Four other things not do in IT without a reason

I started this idea a few posts ago and talked about cloud and cost reductions. The last 4 I’m sort of going to lump into this post because it’s pretty much the same for them as well. “Do what makes sense for the business and the rest will happen as part of that.”

So rather than do a post on Architecture, ITIL, security and, what seems like every CIO’s issue, business alignment, I’ll consolidate them into this one.

We frequently talk about our IT environment and usually during these presentations, we show our applications and how they integrate. Someone always comments on what a nice job we did on the architecture. The funny thing is we don’t focus on architecture, or even have someone whose job is “IT Architect.” Most of this works because we listen to the business and build integrations that make business sense. We do try and be forward looking and build smart, but we don’t have an architecture project listed anywhere in our roadmap.

ITIL is the same way. If you were to look at our IT processes they look very much like ITIL; in fact we consider ourselves ITIL-like. We have looked at ITIL and gone through and made some changes because they made sense. The most obvious is reviewing what causes you the most tickets and focusing on them. It’s one of those things that seems obvious once someone mentions it, but often times goes undone.

Security is almost the same thing. We don’t have a security group, but everyone in IT is pretty security focused. Many times if you have a security group, they worry so much about locking things down, they forget that you are actually trying to run a business. I’m OK with this when it’s the CIA, or NSA, but if it’s the local coffee shop it gets silly.

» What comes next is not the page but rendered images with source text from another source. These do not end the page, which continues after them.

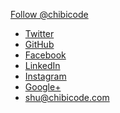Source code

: <a href="https://twitter.com/chibicode" class="twitter-follow-button" data-show-count="true" data-size="large" data-show-screen-name="false" data-dnt="true">Follow @chibicode</a>

* <i class="fa fa-fw fa-twitter-square"></i> [Twitter](http://twitter.com/chibicode)
* <i class="fa fa-fw fa-github-square"></i> [GitHub](http://github.com/chibicode)
* <i class="fa fa-fw fa-facebook-square"></i> [Facebook](http://facebook.com/shu)
* <i class="fa fa-fw fa-linkedin-square"></i> [LinkedIn](http://www.linkedin.com/in/chibicode)
* <i class="fa fa-fw fa-instagram"></i> [Instagram](http://instagram.com/chibicode)
* <i class="fa fa-fw fa-google-plus-square"></i> [Google+](https://plus.google.com/110325199858284431541?rel=author)
* <i class="fa fa-fw fa-envelope"></i> [shu@chibicode.com](mailto:shu@chibicode.com)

Business alignment is one of the biggest challenges CIOs face. I’ve talked to folks who think because they have quarterly “Business Alignment” review meetings, and have spend hundreds of thousands of dollars on “alignment dashboards” or “Portfolio management tools” that they should be working as a team. Unfortunately, business alignment isn’t about a new report or tool, it’s about communications. We never have a business alignment meeting, have practically no dashboards and chuckle every time someone tells us we need a portfolio manager piece of software.

What we do though is spend 30-40% of our time actually going and talking to our peers in the business. Sounds pretty simple, and it is. The best tool for great business alignment is a pair of sneakers, a cup of coffee and the initiative to actually have a conversation. Who knew?